■ **WHAT YOU SHOULD DO**:
Only the lines with "DoxyCompactItemize" in the entries below belong in the answer; please copy them.

(Document images with source code)
• • • • •
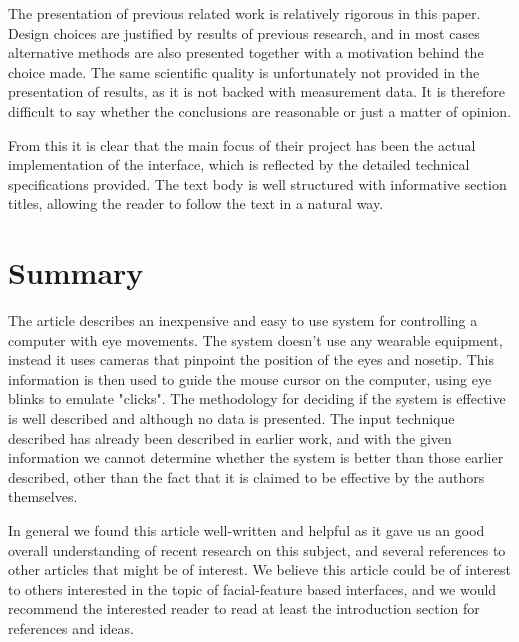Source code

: \documentclass[a4paper,10pt]{article}
\begin{document}
The presentation of previous related work is relatively rigorous in this paper. Design choices are justified by results of previous research, and in most cases alternative methods are also presented together with a motivation behind the choice made. The same scientific quality is unfortunately not provided in the presentation of results, as it is not backed with measurement data. It is therefore difficult to say whether the conclusions are reasonable or just a matter of opinion.


From this it is clear that the main focus of their project has been the actual implementation of the interface, which is reflected by the detailed technical specifications provided. The text body is well structured with informative section titles, allowing the reader to follow the text in a natural way.


\section{Summary}
The article describes an inexpensive and easy to use system for controlling a computer with eye movements. The system doesn't use any wearable equipment, instead it uses cameras that pinpoint the position of the eyes and nosetip. This information is then used to guide the mouse cursor on the computer, using eye blinks to emulate "clicks". The methodology for deciding if the system is effective is well described and although no data is presented. The input technique described has already been described in earlier work, and with the given information we cannot determine whether the system is better than those earlier described, other than the fact that it is claimed to be effective by the authors themselves.

In general we found this article well-written and helpful as it gave us an good overall understanding of recent research on this subject, and several references to other articles that might be of interest. We believe this article could be of interest to others interested in the topic of facial-feature based interfaces, and we would recommend the interested reader to read at least the introduction section for references and ideas.
\end{document}
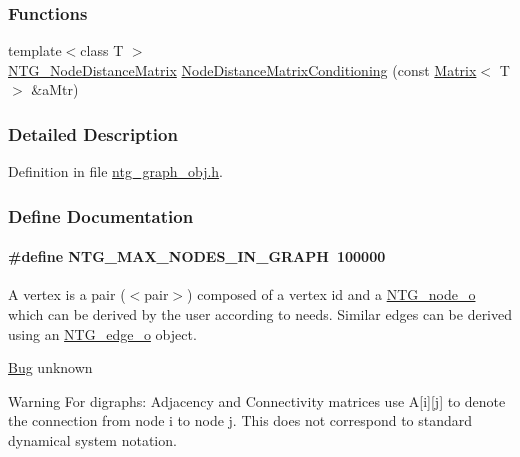 \subsubsection*{Functions}
\begin{DoxyCompactItemize}
\item 
{\footnotesize template$<$class T $>$ }\\\hyperlink{class_t_n_t_1_1_matrix}{NTG\_\-NodeDistanceMatrix} \hyperlink{ntg__graph__obj_8h_a0e8335ce2b5666d8e7f1b544451a6a42}{NodeDistanceMatrixConditioning} (const \hyperlink{class_t_n_t_1_1_matrix}{Matrix}$<$ T $>$ \&aMtr)
\end{DoxyCompactItemize}


\subsubsection{Detailed Description}


Definition in file \hyperlink{ntg__graph__obj_8h_source}{ntg\_\-graph\_\-obj.h}.



\subsubsection{Define Documentation}
\paragraph[{NTG\_\-MAX\_\-NODES\_\-IN\_\-GRAPH}]{\setlength{\rightskip}{0pt plus 5cm}\#define NTG\_\-MAX\_\-NODES\_\-IN\_\-GRAPH~100000}\hfill\label{ntg__graph__obj_8h_a07e4172ed3953fb590c6ab6944ed7449}
A vertex is a pair ($<$pair$>$) composed of a vertex id and a \hyperlink{class_n_t_g__node__o}{NTG\_\-node\_\-o} which can be derived by the user according to needs. Similar edges can be derived using an \hyperlink{class_n_t_g__edge__o}{NTG\_\-edge\_\-o} object.

\begin{Desc}
\item[\hyperlink{bug__bug000085}{Bug}]unknown \end{Desc}
\begin{DoxyWarning}{Warning}
For digraphs: Adjacency and Connectivity matrices use A\mbox{[}i\mbox{]}\mbox{[}j\mbox{]} to denote the connection from node i to node j. This does not correspond to standard dynamical system notation. 
\end{DoxyWarning}


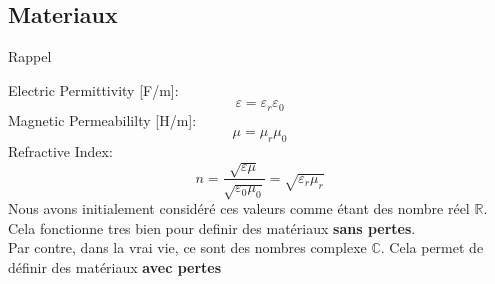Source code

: \subsection[5min-Max]{Materiaux }
\maxbackground
\begin{comment}
\begin{frame}{Plan}
    \begin{makelist}[\small][1.5]
        \icon[red]{\faTimes} & Complex $\epsilon$ \& $\mu$ \\
        \icon[red]{\faTimes} & Complex Refractive index\\
        \icon[red]{\faTimes} & Losses in dB\\
    \end{makelist}
\end{frame}
\end{comment}
\begin{frame}{Rappel}
    \begin{twocolumns}[0.4]
        \leftcol
            Electric Permittivity [F/m]:
            \begin{equation*}
                \varepsilon =\varepsilon_r \varepsilon_0
            \end{equation*}
            Magnetic Permeabililty [H/m]:
            \begin{equation*}
                \mu =\mu_r \mu_0
            \end{equation*}
            Refractive Index:
            \begin{equation*}
                n =\frac{\sqrt{\varepsilon \mu}}{\sqrt{\varepsilon_0 \mu_0}} = \sqrt{\varepsilon_r \mu_r}
            \end{equation*}
        \rightcol
            Nous avons initialement considéré ces valeurs comme étant des nombre réel $\mathbb{R}$.\\
            \vspace{10pt}
            Cela fonctionne tres bien pour definir des matériaux \textbf{sans pertes}.\\
            \vspace{10pt}
            Par contre, dans la vrai vie, ce sont des nombres complexe $\mathbb{C}$. Cela permet de définir des matériaux \textbf{avec pertes}
    \end{twocolumns}
\end{frame}

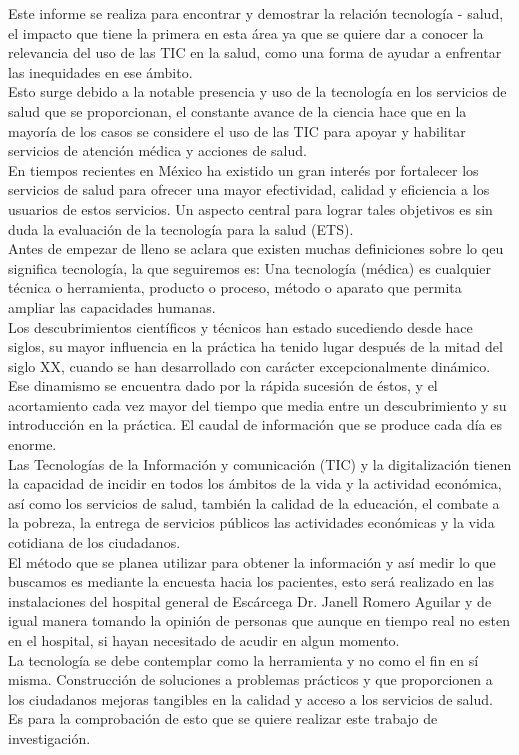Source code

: \documentclass [a4paper, 12pt]{report}
\begin{document}
Este informe se realiza para encontrar y demostrar la relación tecnología - salud, el impacto que tiene la primera en esta área ya que se quiere dar a conocer la relevancia del uso de las TIC en la salud, como una forma de ayudar a enfrentar las inequidades en ese ámbito. \\
Esto surge debido a la notable presencia y uso de la tecnología  en los servicios de salud que se proporcionan, el constante avance de la ciencia hace que en la mayoría de los casos se considere el uso de las TIC para apoyar y habilitar servicios de atención médica y acciones de salud. \\
En tiempos recientes en México ha existido un gran interés por fortalecer los servicios de salud para ofrecer una mayor efectividad, calidad y eficiencia a los usuarios de estos servicios. Un aspecto central para lograr tales objetivos es sin duda la evaluación de la tecnología para la salud (ETS).\\
Antes de empezar de lleno se aclara que existen muchas definiciones sobre lo qeu significa tecnología, la que seguiremos es:
Una tecnología (médica) es cualquier técnica o herramienta, producto o proceso, método o aparato que permita ampliar las capacidades humanas.\\
Los descubrimientos científicos y técnicos han estado sucediendo desde hace siglos, su mayor influencia en la práctica ha tenido lugar después de la mitad del siglo XX, cuando se han desarrollado con carácter excepcionalmente dinámico. Ese dinamismo se encuentra dado por la rápida sucesión de éstos, y el acortamiento cada vez mayor del tiempo que media entre un descubrimiento y su introducción en la práctica. El caudal de información que se produce cada día es enorme.\\
Las Tecnologías de la Información y comunicación (TIC) y la digitalización tienen la capacidad de incidir en todos los ámbitos de la vida y la actividad económica, así como los servicios de salud, también la calidad de la educación, el combate a la pobreza, la entrega de servicios públicos las actividades económicas y la vida cotidiana de los ciudadanos. \\
El método que se planea utilizar para obtener la información y así medir lo que buscamos es mediante la encuesta hacia los pacientes, esto será realizado en las instalaciones del hospital general de Escárcega Dr. Janell Romero Aguilar y de igual manera tomando la opinión de personas que aunque en tiempo real no esten en el hospital, si hayan necesitado de acudir en algun momento.\\
La tecnología se debe contemplar como la herramienta y no como el fin en sí misma. Construcción de soluciones a problemas prácticos y que proporcionen a los ciudadanos mejoras tangibles en la calidad y acceso a los servicios de salud. Es para la comprobación de esto que se quiere realizar este trabajo de investigación.\\
\end{document}
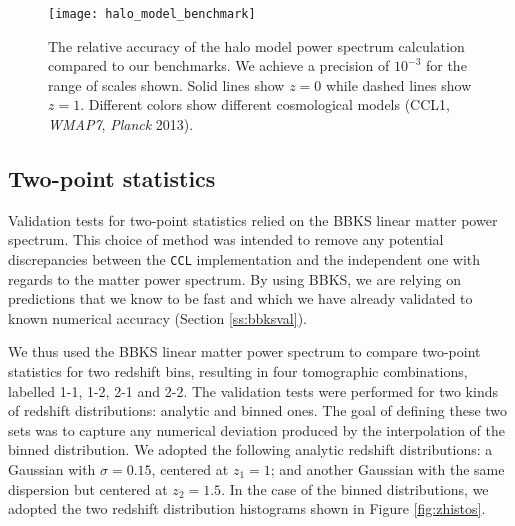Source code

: \documentclass[\docopts]{\docclass}
\newcommand{\ccl}{{\tt CCL}\xspace}
\begin{document}
\begin{figure}
\texttt{[image: halo\_model\_benchmark]}
\caption{The relative accuracy of the halo model power spectrum calculation compared to our benchmarks. We achieve a precision of $10^{-3}$ for the range of scales shown. Solid lines show $z=0$ while dashed lines show $z=1$. Different colors show different cosmological models (CCL1, {\it WMAP7}, {\it Planck} 2013).}
\label{fig:halo_model_benchmark}
\end{figure}

\subsection{Two-point statistics}

Validation tests for two-point statistics relied on the BBKS linear matter power spectrum. This choice of method was intended to remove any potential discrepancies between the \ccl implementation and the independent one with regards to the matter power spectrum. By using BBKS, we are relying on predictions that we know to be fast and which we have already validated to known numerical accuracy (Section \ref{ss:bbksval}).

We thus used the BBKS linear matter power spectrum to compare two-point statistics for two redshift bins, resulting in four tomographic combinations, labelled 1-1, 1-2, 2-1 and 2-2. The validation tests were performed for two kinds of redshift distributions: analytic and binned ones. The goal of defining these two sets was to capture any numerical deviation produced by the interpolation of the binned distribution. We adopted the following analytic redshift distributions: a Gaussian with $\sigma = 0.15$, centered at $z_1 = 1$; and another Gaussian with the same dispersion but centered at $z_2 = 1.5$. In the case of the binned distributions, we adopted the two redshift distribution histograms shown in Figure \ref{fig:zhistos}.
\end{document}
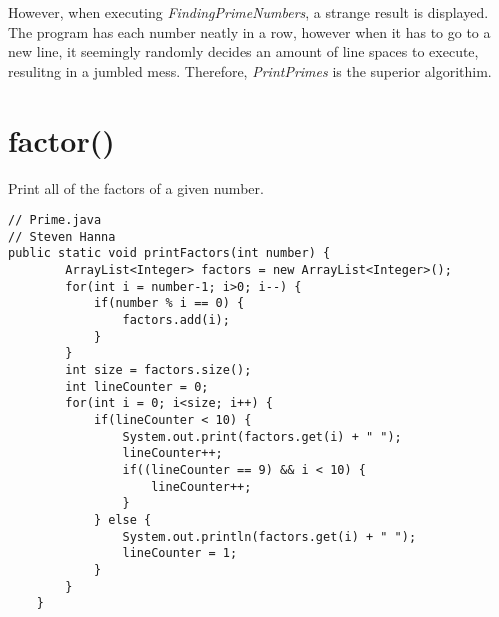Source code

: \documentclass[12pt]{article}
\begin{document}
However, when executing \textit{FindingPrimeNumbers}, a strange result is displayed.  The program has each number neatly in a row, however when it has to go to a new line, it seemingly randomly decides an amount of line spaces to execute, resulitng in a jumbled mess.  Therefore, \textit{PrintPrimes} is the superior algorithim.
\newpage
\section{factor()}
Print all of the factors of a given number.  
\begin{lstlisting}
// Prime.java
// Steven Hanna
public static void printFactors(int number) {
		ArrayList<Integer> factors = new ArrayList<Integer>();
		for(int i = number-1; i>0; i--) {
			if(number % i == 0) {
				factors.add(i);
			}
		}
		int size = factors.size();
		int lineCounter = 0;
		for(int i = 0; i<size; i++) {				
			if(lineCounter < 10) {
				System.out.print(factors.get(i) + " ");
				lineCounter++;
				if((lineCounter == 9) && i < 10) {
					lineCounter++;
				}
			} else {
				System.out.println(factors.get(i) + " ");
				lineCounter = 1;
			}
		}
	}
\end{lstlisting}
\end{document}
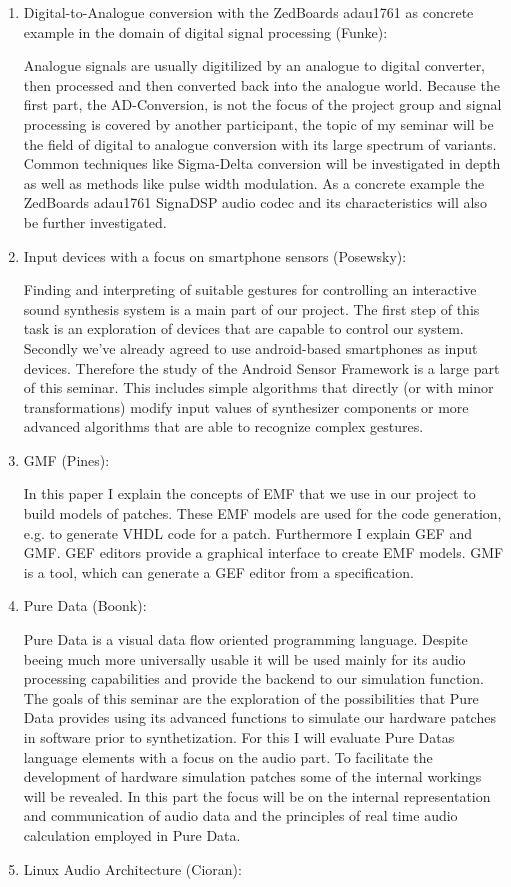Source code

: \begin{enumerate}
	\item Digital-to-Analogue conversion with the ZedBoards adau1761 as concrete example in the domain of digital signal processing (Funke):
	
	Analogue signals are usually digitilized by an analogue to digital converter, then processed and then converted back into the analogue world. Because the first part, the AD-Conversion, is not the focus of the project group and signal processing is covered by another participant, the topic of my seminar will be the field of digital to analogue conversion with its large spectrum of variants. Common techniques like Sigma-Delta conversion will be investigated in depth as well as methods like pulse width modulation. As a concrete example the ZedBoards adau1761 SignaDSP audio codec and its characteristics will also be further investigated.
	\item Input devices with a focus on smartphone sensors (Posewsky):
	
	Finding and interpreting of suitable gestures for controlling an interactive sound synthesis system is a main part of our project. The first step of this task is an exploration of devices that are capable to control our system. Secondly we've already agreed to use android-based smartphones as input devices. Therefore the study of the Android Sensor Framework is a large part of this seminar. This includes simple algorithms that directly (or with minor transformations) modify input values of synthesizer components or more advanced algorithms that are able to recognize complex gestures.
	\item GMF (Pines):
	
	In this paper I explain the concepts of \ac{EMF} that we use in our project to build models of patches. These \ac{EMF} models are used for the code generation, e.g. to generate \ac{VHDL} code for a patch. Furthermore I explain \ac{GEF} and \ac{GMF}. \ac{GEF} editors provide a graphical interface to create \ac{EMF} models. \ac{GMF} is a tool, which can generate a \ac{GEF} editor from a specification.
	\item Pure Data (Boonk):
	
	Pure Data is a visual data flow oriented programming language. Despite beeing much more universally usable it will be used mainly for its audio processing capabilities and provide the backend to our simulation function. The goals of this seminar are the exploration of the possibilities that Pure Data provides using its advanced functions to simulate our hardware patches in software prior to synthetization. For this I will evaluate Pure Datas language elements with a focus on the audio part. To facilitate the development of hardware simulation patches some of the internal workings will be revealed. In this part the focus will be on the internal representation and communication of audio data and the principles of real time audio calculation employed in Pure Data.
	\item Linux Audio Architecture (Cioran):
	

\end{enumerate}
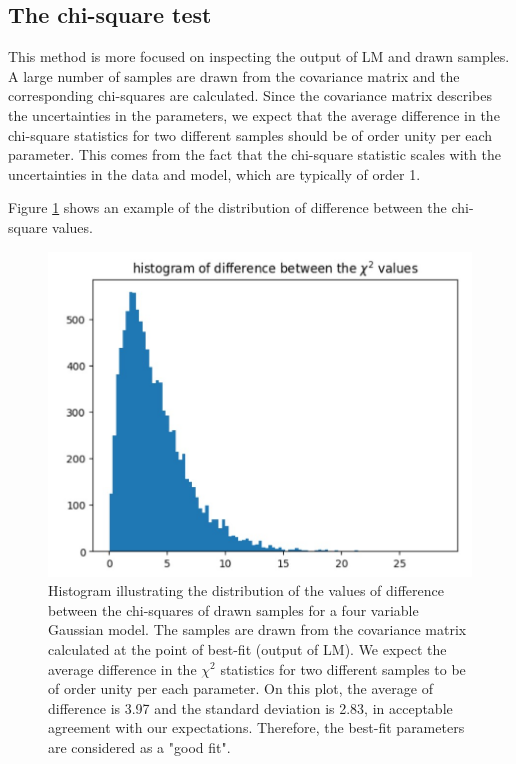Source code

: \documentclass[12pt, TexShade, letterpaper]{report}
\begin{document}
\subsection{The chi-square test}
\label{chap:method,sub:test,subsub:chi}
This method is more focused on inspecting the output of LM and drawn samples. A large number of samples are drawn from the covariance matrix and the corresponding chi-squares are calculated. Since the covariance matrix describes the uncertainties in the parameters, we expect that the average difference in the chi-square statistics for two different samples should be of order unity per each parameter. This comes from the fact that the chi-square statistic scales with the uncertainties in the data and model, which are typically of order 1.\par
Figure \ref{fig:csq_test} shows an example of the distribution of difference between the chi-square values.\par
\begin{figure}[h!]
\centering
\includegraphics[scale =0.9]{chi-sqaure test.jpg}
\caption[Histogram of difference in the chi-square values of drawn samples]{Histogram illustrating the distribution of the values of difference between the chi-squares of drawn samples for a four variable Gaussian model. The samples are drawn from the covariance matrix calculated at the point of best-fit (output of LM). We expect the average difference in the $\chi^2$ statistics for two different samples to be of order unity per each parameter.
On this plot, the average of difference is 3.97 and the standard deviation is 2.83, in acceptable agreement with our expectations. Therefore, the best-fit parameters are considered as a "good fit".}
\label{fig:csq_test}
\end{figure}
\end{document}
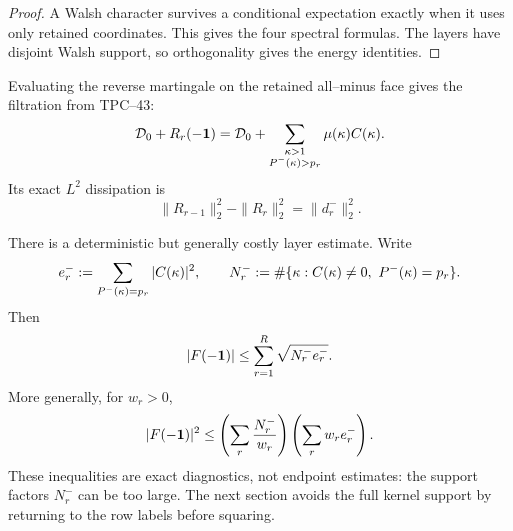 \begin{proof}
A Walsh character survives a conditional expectation exactly when it
uses only retained coordinates.  This gives the four spectral formulas.
The layers have disjoint Walsh support, so orthogonality gives the energy
identities.
\end{proof}

Evaluating the reverse martingale on the retained all--minus face gives
the filtration from TPC--43:
\begin{equation}
 \cD_0+R_r(-\one)
 =\cD_0+
  \sum_{\substack{\kappa>1\\\Pminus(\kappa)>p_r}}
  \mu(\kappa)C(\kappa).
 \label{eq:tpc44-rough-filtration}
\end{equation}
Its exact \(L^2\) dissipation is
\begin{equation}
 \|R_{r-1}\|_2^2-\|R_r\|_2^2=\|d_r^-\|_2^2.
 \label{eq:tpc44-reverse-dissipation}
\end{equation}

There is a deterministic but generally costly layer estimate.  Write
\begin{equation}
 e_r^-:=\sum_{\Pminus(\kappa)=p_r}|C(\kappa)|^2,
 \qquad
 N_r^-:=\#\{\kappa:C(\kappa)\ne0,\ \Pminus(\kappa)=p_r\}.
 \label{eq:tpc44-layer-count-energy}
\end{equation}
Then
\begin{equation}
 |F(-\one)|
 \le\sum_{r=1}^{R}\sqrt{N_r^-e_r^-}.
 \label{eq:tpc44-layer-Cauchy}
\end{equation}
More generally, for \(w_r>0\),
\begin{equation}
 |F(-\one)|^2
 \le
 \left(\sum_r\frac{N_r^-}{w_r}\right)
 \left(\sum_rw_re_r^-\right).
 \label{eq:tpc44-weighted-layer-Cauchy}
\end{equation}
These inequalities are exact diagnostics, not endpoint estimates: the
support factors \(N_r^-\) can be too large.  The next section avoids the
full kernel support by returning to the row labels before squaring.

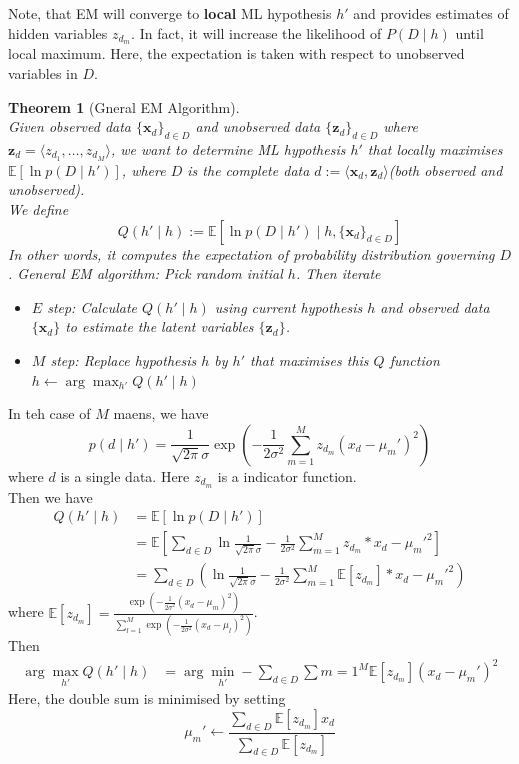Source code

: \documentclass[12pt]{article}
\newtheorem{theorem}{Theorem}[section]
\theoremstyle{definition}
\begin{document}
Note, that EM will converge to \textbf{local} ML hypothesis $h'$ and provides estimates of hidden variables $z_{d_m}$. In fact, it will increase the likelihood of $P(D\mid h)$ until local maximum. Here, the expectation is taken with respect to unobserved variables in $D$. 
\begin{theorem}[Gneral EM Algorithm]
\hfill\\\normalfont Given observed data $\{\mathbf{x}_d\}_{d\in D}$ and unobserved data $\{\mathbf{z}_d\}_{d\in D}$ where $\mathbf{z}_d=\langle z_{d_1}, \ldots, z_{d_M}\rangle$, we want to determine ML hypothesis $h'$ that locally maximises $\mathbb{E}[\ln p(D\mid h')]$, where $D$ is the complete data $d:=\langle \mathbf{x}_d, \mathbf{z}_d\rangle$(both observed and unobserved).\\
We define 
\[
Q(h'\mid h):=\mathbb{E}[\ln p(D\mid h')\mid h, \{\mathbf{x}_d\}_{d\in D}]
\]
In other words, it computes the expectation of probability distribution governing $D$.
General EM algorithm: Pick random initial $h$. Then iterate
\begin{itemize}
	\item $E$ step: Calculate $Q(h' \mid h)$ using current hypothesis $h$ and observed data $\{\mathbf{x}_d\}$ to estimate the latent variables $\{\mathbf{z}_d\}$.
	\item $M$ step: Replace hypothesis $h$ by $h'$ that maximises this $Q$ function $h\leftarrow \arg\max_{h'} Q(h'\mid h)$
\end{itemize}
\end{theorem}
In teh case of $M$ maens, we have
\[
p(d\mid h') = \frac{1}{\sqrt{2\pi}\sigma}\exp(-\frac{1}{2\sigma^2}\sum_{m=1}^M z_{d_m}(x_d-\mu_m')^2)
\]
where $d$ is a single data. Here $z_{d_m}$ is a indicator function.\\
Then we have
\begin{align*}
Q(h'\mid h)&=\mathbb{E}[\ln p(D\mid h')]\\
&=\mathbb{E}[\sum_{d\in D} \ln \frac{1}{\sqrt{2\pi}\sigma}-\frac{1}{2\sigma^2}\sum_{m=1}^M z_{d_m}*x_d-\mu_m'^2]\\
&=\sum_{d\in D}(\ln \frac{1}{\sqrt{2\pi}\sigma} - \frac{1}{2\sigma^2}\sum_{m=1}^M \mathbb{E}[z_{d_m}]*x_d-\mu_m'^2)
\end{align*}
where $\mathbb{E}[z_{d_m}]=\frac{\exp(-\frac{1}{2\sigma^2}(x_d-\mu_m)^2)}{\sum_{l=1}^M \exp(-\frac{1}{2\sigma^2}(x_d-\mu_l)^2)}$.\\
Then 
\begin{align*}
\arg\max_{h'} Q(h'\mid h)&=\arg\min_{h'}-\sum_{d\in D}\sum{m=1}^M \mathbb{E}[z_{d_m}](x_d-\mu_m')^2
\end{align*}
Here, the double sum is minimised by setting
\[
\mu_m'\leftarrow \frac{\sum_{d\in D}\mathbb{E}[z_{d_m}]x_d}{\sum_{d\in D}\mathbb{E}[z_{d_m}]}
\]
\clearpage
\end{document}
• • • • •
■ **RESULT OF THIS TASK**:
\begin{DoxyCompactItemize}
\end{DoxyCompactItemize}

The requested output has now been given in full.